Post by newbie2php »

Hi all,

1) How do you determine whether an INSERT or UPDATE was successful? I had a look and thought it was done via mysql_num_rows but this doesn't seem to be working for me

e.g

Code: Select all

$ourquery = "INSERT INTO tableone (username, city) VALUES ('$username','$city')";
$excute = mysql_query($ourquery);
if (mysql_num_rows($excute ) > 0)
{
echo "success";
}
else
{
echo "could not enter details";
{
Basic example. But I need to be able to relay back to the user if it was successful or not.

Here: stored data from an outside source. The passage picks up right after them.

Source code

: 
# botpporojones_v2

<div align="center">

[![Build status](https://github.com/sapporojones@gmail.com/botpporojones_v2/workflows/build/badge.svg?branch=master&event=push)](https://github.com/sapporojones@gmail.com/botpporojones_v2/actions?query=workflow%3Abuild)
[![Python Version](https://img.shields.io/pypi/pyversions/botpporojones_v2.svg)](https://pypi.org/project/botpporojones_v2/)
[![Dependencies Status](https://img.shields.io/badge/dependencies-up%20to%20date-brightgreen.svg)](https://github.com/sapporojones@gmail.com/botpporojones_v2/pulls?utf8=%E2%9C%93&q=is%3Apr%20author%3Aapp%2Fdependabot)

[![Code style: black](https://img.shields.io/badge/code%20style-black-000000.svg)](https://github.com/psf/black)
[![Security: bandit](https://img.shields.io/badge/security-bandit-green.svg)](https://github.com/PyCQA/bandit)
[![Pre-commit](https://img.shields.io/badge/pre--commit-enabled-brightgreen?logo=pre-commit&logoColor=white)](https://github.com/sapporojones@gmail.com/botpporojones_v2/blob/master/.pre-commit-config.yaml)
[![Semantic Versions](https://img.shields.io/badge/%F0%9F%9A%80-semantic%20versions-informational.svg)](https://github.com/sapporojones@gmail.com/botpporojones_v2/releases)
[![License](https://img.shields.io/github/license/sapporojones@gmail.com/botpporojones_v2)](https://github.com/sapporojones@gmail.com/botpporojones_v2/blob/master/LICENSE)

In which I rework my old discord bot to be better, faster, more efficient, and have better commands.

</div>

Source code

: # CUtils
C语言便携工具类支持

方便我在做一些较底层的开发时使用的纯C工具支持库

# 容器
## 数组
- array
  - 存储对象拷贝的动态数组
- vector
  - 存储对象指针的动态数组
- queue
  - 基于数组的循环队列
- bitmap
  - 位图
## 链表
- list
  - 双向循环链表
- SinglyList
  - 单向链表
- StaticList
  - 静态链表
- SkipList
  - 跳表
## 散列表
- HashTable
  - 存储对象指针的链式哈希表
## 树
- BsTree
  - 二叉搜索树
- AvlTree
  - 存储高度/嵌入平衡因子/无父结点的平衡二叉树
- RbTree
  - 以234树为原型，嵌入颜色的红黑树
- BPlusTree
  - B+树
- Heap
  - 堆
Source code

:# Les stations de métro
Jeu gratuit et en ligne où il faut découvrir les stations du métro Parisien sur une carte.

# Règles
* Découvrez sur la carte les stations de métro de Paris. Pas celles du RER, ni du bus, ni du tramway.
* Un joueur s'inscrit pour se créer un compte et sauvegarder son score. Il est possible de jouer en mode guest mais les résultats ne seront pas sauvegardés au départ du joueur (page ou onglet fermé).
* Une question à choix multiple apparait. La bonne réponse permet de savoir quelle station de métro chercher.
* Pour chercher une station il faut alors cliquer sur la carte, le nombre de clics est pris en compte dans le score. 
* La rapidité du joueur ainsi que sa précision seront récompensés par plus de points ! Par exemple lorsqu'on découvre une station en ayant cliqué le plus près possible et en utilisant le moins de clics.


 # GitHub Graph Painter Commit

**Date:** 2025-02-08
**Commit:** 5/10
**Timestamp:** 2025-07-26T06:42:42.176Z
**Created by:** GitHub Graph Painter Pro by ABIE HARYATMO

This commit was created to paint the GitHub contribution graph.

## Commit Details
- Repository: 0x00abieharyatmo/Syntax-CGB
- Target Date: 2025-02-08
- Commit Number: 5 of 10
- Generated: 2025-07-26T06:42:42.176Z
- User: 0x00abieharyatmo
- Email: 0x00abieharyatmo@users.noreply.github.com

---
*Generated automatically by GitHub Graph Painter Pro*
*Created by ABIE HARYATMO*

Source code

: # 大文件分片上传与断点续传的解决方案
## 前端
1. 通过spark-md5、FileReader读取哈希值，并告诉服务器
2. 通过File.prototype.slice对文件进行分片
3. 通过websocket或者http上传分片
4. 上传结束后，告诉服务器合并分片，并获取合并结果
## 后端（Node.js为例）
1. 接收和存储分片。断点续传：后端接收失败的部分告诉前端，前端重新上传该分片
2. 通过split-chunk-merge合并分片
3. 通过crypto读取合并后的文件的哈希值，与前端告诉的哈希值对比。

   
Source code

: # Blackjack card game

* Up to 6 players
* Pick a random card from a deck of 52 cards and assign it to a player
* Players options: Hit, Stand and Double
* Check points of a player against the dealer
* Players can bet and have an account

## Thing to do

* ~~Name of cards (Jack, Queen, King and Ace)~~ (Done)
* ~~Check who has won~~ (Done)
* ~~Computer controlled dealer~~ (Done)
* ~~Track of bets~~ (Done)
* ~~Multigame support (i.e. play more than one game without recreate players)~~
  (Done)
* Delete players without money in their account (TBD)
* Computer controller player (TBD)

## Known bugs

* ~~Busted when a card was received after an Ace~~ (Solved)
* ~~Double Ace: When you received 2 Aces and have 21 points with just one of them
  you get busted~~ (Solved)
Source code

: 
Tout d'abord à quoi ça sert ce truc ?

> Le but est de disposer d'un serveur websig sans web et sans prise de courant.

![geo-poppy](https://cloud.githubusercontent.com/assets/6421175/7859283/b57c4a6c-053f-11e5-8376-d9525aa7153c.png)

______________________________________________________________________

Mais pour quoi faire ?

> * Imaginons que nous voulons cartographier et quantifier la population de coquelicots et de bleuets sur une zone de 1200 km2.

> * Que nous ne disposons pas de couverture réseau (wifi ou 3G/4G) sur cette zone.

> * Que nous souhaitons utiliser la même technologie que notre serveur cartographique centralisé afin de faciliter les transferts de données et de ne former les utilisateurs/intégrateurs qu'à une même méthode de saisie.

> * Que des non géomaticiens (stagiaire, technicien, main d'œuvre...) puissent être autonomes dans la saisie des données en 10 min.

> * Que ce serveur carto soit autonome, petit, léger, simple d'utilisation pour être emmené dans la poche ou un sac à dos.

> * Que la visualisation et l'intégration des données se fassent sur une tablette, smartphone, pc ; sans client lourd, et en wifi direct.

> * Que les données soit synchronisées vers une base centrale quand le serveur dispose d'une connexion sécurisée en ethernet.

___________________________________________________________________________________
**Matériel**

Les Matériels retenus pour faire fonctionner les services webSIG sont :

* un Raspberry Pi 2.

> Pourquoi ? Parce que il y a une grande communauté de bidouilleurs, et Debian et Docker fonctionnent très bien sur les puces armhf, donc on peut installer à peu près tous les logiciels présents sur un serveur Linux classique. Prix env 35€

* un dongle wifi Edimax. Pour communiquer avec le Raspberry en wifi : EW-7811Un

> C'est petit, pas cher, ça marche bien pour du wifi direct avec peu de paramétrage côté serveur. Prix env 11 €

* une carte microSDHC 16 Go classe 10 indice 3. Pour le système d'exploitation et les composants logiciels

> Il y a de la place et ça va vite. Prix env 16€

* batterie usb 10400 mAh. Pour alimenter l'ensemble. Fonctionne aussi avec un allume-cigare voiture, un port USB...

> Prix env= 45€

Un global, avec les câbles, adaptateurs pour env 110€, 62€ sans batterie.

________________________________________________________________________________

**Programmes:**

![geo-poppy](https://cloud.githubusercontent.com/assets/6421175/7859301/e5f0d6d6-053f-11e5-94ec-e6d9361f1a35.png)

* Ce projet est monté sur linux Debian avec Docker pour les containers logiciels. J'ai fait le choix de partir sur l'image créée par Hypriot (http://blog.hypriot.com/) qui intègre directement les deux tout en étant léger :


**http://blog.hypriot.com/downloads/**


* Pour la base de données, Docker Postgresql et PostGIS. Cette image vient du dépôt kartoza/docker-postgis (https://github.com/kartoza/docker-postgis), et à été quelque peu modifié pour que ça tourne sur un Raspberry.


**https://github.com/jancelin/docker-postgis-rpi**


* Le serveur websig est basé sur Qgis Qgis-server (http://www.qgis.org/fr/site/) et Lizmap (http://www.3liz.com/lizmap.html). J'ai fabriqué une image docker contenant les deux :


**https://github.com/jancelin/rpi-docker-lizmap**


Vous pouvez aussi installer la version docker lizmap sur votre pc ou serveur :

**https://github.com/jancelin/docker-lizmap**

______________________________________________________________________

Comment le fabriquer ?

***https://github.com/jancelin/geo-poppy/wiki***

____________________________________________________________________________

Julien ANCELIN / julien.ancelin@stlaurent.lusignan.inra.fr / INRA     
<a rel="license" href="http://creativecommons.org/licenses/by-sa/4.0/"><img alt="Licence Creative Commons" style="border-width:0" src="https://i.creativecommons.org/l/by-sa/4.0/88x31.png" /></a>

2) Inserting a date of birth into a date formatted MYSQL column (yyyy-mm-dd)?

I have drop down menus to choose date of birth, and then have a function that changes these 'pretty' months ('jan 'etc..) into plain numbers, e.g output would be.... 19970222 for 22 feb 1997

But it doesn't seem to update properly. Date functions aren't my thing at all!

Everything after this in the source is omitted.